Bitcoin is designed to be verifiable (forgery-resistant) but pretty much untraceable, and very easy to hide. Easier than a bunch of gold coins, anyway. And easier to ship to the opposite side of the planet at the push of a button. Libertarians love it because it pushes the same buttons as their gold fetish and it doesn't look like a "Fiat currency". You can visualize it as some kind of scarce precious data resource, sort of a digital equivalent of gold. Nation-states don't control the supply of it, so it promises to bypass central banks.

But there are a number of huge down-sides. Here's a link-farm to the high points:

  • Mining BtC has a carbon footprint from hell (as they get more computationally expensive to generate, electricity consumption soars). This essay has some questionable numbers, but the underlying principle is sound.

  • Bitcoin mining software is now being distributed as malware because using someone else's computer to mine BitCoins is easier than buying a farm of your own mining hardware.

  • Bitcoin violates Gresham's law: Stolen electricity will drive out honest mining. (So the greatest benefits accrue to the most ruthless criminals.)

  • Bitcoin's utter lack of regulation permits really hideous markets to emerge, in commodities like assassination (and drugs and child pornography).
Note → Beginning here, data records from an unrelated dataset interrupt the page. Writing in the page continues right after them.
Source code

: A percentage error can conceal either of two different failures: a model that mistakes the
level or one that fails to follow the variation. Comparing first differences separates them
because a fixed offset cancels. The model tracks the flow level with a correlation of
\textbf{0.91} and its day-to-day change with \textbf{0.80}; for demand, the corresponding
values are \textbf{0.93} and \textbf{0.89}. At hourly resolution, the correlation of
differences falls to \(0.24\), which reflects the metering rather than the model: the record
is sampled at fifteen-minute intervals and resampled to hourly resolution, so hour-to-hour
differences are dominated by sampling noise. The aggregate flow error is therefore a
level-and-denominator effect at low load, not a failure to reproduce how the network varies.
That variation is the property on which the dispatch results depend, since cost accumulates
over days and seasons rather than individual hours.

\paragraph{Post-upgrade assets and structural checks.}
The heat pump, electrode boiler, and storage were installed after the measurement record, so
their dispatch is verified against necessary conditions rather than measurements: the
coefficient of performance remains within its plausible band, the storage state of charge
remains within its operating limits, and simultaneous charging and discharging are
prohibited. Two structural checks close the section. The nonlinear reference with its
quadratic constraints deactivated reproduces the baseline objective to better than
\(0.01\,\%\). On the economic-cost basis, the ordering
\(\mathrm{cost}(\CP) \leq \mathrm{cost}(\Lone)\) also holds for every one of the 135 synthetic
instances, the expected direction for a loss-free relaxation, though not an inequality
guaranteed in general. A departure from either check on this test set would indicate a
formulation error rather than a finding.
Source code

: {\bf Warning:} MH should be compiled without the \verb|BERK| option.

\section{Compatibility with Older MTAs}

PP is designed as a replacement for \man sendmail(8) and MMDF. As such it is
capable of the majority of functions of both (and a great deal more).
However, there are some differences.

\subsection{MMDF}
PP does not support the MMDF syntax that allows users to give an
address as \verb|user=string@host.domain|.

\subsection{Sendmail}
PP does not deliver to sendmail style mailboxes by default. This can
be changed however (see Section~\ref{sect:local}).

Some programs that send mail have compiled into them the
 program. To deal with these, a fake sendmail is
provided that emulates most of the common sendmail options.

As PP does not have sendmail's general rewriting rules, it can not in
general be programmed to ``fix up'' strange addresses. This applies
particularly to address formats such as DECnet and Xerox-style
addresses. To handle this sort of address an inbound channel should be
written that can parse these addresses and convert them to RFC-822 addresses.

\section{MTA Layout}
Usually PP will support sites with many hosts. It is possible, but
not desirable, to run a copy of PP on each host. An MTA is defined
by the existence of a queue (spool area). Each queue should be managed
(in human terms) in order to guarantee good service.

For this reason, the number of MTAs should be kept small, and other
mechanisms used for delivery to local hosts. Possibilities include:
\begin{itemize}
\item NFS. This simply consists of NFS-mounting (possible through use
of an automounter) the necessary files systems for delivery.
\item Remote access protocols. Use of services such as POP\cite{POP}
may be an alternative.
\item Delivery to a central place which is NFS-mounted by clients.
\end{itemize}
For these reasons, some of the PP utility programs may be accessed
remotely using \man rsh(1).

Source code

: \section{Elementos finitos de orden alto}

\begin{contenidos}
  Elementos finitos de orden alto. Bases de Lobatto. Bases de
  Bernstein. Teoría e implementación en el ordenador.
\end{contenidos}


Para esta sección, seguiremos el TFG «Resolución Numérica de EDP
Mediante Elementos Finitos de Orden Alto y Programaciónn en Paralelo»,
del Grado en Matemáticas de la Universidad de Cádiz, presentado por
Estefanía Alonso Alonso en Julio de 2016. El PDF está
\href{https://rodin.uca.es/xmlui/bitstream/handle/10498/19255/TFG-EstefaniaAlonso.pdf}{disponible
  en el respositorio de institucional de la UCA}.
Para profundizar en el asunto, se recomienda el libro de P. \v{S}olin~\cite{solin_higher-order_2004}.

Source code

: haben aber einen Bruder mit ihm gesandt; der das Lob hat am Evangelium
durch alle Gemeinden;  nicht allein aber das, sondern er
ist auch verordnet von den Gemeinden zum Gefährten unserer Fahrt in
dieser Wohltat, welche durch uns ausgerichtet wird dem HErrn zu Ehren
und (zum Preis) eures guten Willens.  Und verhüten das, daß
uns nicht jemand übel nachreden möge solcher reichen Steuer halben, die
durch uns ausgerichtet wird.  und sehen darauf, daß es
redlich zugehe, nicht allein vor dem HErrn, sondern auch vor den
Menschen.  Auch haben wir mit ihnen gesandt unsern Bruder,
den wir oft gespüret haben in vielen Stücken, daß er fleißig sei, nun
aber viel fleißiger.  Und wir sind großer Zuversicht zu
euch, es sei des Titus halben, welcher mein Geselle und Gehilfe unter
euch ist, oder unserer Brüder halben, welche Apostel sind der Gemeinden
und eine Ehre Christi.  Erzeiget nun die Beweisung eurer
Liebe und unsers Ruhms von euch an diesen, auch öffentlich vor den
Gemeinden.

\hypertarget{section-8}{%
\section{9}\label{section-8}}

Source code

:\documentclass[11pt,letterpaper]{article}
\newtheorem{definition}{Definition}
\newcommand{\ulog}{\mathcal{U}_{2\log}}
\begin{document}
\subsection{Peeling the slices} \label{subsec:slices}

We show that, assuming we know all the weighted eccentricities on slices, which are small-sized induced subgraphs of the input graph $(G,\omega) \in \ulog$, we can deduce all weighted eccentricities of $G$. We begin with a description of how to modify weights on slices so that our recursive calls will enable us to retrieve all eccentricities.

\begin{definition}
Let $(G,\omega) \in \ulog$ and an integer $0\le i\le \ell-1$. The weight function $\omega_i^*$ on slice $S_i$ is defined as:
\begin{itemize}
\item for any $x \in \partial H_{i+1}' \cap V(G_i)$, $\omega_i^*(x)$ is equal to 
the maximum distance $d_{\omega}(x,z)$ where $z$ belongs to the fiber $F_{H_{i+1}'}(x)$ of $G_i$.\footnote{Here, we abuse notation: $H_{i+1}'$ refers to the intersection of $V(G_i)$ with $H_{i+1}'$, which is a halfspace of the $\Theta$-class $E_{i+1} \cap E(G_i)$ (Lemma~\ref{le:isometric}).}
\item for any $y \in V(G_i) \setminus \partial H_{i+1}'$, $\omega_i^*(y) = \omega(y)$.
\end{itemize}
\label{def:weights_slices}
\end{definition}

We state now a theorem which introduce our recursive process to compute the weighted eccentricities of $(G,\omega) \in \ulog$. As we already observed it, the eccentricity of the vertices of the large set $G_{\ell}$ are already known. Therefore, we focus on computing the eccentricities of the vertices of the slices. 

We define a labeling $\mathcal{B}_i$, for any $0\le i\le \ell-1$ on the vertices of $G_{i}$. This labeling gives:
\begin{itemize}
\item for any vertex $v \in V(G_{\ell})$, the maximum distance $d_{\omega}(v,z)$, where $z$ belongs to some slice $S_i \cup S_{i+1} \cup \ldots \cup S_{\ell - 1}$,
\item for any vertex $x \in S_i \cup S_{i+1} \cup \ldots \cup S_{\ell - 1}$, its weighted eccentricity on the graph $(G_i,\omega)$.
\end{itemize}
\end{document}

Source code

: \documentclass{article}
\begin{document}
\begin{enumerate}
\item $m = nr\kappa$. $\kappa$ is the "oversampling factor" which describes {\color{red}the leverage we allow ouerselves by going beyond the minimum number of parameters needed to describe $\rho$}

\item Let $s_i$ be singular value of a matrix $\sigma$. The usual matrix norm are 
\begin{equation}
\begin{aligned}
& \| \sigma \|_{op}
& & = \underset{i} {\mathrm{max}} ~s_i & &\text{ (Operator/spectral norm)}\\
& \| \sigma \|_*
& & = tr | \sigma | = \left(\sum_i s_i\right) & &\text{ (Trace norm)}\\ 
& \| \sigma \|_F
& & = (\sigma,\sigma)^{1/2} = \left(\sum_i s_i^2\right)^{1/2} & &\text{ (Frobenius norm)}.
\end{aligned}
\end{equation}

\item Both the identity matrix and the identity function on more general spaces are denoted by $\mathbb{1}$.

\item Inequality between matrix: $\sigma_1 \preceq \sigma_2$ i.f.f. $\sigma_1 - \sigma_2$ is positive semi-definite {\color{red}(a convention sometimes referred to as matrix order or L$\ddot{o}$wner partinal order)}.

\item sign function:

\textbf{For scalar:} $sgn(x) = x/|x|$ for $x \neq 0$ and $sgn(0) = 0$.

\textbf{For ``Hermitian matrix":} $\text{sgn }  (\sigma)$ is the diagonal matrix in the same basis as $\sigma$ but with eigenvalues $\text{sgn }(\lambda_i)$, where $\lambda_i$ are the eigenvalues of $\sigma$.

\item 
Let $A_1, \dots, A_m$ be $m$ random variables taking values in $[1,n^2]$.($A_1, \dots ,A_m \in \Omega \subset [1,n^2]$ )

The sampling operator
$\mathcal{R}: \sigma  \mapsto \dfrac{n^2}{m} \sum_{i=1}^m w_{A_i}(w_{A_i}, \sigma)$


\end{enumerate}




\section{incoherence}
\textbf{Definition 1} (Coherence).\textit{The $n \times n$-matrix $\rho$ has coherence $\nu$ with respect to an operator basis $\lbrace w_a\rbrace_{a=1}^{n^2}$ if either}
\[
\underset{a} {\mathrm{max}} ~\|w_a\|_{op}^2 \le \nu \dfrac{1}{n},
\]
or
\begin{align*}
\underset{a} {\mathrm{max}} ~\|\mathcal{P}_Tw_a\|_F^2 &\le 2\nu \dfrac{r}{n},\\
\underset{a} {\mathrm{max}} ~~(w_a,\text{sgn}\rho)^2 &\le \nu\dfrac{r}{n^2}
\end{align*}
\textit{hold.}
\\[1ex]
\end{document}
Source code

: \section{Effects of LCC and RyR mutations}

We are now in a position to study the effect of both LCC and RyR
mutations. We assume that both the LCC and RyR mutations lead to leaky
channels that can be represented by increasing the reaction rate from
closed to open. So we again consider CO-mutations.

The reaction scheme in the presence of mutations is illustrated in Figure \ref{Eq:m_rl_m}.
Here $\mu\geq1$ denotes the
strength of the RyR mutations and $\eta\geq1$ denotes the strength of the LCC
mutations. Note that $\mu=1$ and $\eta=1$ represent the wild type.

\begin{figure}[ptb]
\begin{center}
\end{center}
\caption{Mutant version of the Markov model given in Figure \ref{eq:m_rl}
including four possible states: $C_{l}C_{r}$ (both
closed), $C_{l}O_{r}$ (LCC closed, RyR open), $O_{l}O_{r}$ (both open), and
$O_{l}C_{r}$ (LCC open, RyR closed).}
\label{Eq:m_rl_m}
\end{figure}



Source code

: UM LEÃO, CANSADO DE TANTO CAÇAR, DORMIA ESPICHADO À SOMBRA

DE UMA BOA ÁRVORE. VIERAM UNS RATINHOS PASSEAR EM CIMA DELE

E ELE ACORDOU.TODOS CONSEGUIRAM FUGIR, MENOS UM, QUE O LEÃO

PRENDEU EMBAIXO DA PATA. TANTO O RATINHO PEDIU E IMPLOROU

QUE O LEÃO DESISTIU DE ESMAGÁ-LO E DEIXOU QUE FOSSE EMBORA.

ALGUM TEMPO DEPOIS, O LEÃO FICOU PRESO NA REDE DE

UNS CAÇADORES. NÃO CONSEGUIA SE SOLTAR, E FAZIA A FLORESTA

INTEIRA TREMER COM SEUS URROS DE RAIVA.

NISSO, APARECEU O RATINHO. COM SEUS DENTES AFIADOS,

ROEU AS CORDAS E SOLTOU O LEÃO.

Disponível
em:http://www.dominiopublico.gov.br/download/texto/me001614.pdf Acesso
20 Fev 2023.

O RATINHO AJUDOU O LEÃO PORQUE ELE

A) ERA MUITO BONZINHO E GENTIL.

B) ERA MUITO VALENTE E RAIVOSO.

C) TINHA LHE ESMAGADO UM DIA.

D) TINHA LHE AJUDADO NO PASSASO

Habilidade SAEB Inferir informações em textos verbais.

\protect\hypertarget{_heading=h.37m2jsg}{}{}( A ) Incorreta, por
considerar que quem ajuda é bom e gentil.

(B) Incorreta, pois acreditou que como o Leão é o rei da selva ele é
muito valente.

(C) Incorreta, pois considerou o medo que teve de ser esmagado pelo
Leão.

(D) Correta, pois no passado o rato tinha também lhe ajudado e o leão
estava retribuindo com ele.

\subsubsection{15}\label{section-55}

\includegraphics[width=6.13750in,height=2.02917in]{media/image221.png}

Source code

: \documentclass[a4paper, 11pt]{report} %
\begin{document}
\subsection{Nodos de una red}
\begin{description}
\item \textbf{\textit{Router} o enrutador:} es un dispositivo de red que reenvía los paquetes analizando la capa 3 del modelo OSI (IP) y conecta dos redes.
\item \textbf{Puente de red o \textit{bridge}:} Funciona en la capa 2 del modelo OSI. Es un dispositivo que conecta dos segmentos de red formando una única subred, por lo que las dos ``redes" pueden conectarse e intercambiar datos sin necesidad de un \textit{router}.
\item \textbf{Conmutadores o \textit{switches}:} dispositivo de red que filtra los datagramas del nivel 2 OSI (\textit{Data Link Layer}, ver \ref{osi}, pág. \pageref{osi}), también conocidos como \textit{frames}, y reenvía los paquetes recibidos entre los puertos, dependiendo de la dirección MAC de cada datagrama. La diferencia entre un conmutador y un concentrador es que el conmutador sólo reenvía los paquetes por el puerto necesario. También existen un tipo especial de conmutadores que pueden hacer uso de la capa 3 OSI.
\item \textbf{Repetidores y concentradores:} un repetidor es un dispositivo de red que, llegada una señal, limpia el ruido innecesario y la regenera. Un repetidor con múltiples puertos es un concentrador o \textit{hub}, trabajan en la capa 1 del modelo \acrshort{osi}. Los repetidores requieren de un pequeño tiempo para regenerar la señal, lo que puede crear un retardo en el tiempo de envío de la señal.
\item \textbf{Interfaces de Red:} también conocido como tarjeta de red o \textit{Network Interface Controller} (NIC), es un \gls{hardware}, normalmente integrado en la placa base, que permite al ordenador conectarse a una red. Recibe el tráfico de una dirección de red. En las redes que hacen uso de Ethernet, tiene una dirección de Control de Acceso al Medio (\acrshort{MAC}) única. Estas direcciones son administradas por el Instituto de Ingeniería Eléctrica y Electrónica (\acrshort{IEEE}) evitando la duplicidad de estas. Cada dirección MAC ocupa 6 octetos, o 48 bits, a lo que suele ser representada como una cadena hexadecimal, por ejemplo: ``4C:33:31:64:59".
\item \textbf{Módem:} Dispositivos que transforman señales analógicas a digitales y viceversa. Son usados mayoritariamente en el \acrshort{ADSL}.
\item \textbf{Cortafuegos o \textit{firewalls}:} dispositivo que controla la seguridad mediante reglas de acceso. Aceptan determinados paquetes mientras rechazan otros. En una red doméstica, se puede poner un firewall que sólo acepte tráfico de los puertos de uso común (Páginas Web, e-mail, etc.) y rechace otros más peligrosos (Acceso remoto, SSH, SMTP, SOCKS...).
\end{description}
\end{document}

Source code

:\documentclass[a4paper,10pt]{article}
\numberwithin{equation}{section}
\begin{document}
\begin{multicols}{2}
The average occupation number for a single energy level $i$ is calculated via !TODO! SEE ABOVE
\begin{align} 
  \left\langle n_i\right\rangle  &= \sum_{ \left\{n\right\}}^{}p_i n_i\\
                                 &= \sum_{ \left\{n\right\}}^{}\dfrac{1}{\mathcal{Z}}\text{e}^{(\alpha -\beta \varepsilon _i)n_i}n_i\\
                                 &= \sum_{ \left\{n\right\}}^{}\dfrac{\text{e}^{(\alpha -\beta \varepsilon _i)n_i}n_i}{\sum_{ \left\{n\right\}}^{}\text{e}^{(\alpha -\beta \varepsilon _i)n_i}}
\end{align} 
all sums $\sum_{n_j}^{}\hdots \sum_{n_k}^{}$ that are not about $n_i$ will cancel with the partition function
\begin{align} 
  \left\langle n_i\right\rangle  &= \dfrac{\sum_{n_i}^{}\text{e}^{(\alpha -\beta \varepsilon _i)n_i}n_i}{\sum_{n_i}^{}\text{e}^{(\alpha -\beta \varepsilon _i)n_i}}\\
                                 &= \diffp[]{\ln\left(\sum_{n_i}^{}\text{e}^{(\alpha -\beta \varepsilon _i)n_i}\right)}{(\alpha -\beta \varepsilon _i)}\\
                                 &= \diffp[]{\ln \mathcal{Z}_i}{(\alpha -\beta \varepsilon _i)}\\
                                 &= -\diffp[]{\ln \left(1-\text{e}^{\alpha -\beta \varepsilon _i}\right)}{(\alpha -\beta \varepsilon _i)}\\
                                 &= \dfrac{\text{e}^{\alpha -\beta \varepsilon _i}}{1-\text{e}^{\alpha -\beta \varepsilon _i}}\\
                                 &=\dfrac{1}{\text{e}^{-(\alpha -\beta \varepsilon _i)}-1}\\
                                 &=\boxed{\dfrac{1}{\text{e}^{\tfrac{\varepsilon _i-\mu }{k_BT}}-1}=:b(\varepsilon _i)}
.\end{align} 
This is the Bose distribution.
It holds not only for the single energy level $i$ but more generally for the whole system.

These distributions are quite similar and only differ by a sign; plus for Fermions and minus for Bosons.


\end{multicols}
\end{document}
  • It's also inherently damaging to the fabric of civil society. You think our wonderful investment bankers aren't paying their fair share of taxes? Bitcoin is pretty much designed for tax evasion. Moreover, The Gini coefficient of the Bitcoin economy is ghastly, and getting worse, to an extent that makes a sub-Saharan African kleptocracy look like a socialist utopia, and the "if this goes on" linear extrapolations imply that BtC will badly damage stable governance, not to mention redistributive taxation systems and social security/pension nets if its value continues to soar (as it seems designed to do due to its deflationary properties).

    To editorialize briefly, BitCoin looks like it was designed as a weapon intended to damage central banking and money issuing banks, with a Libertarian political agenda in mind—to damage states ability to collect tax and monitor their citizens financial transactions. Which is fine if you're a Libertarian, but I tend to take the stance that Libertarianism is like Leninism: a fascinating, internally consistent political theory with some good underlying points that, regrettably, makes prescriptions about how to run human society that can only work if we replace real messy human beings with frictionless spherical humanoids of uniform density (because it relies on simplifying assumptions about human behaviour which are unfortunately wrong).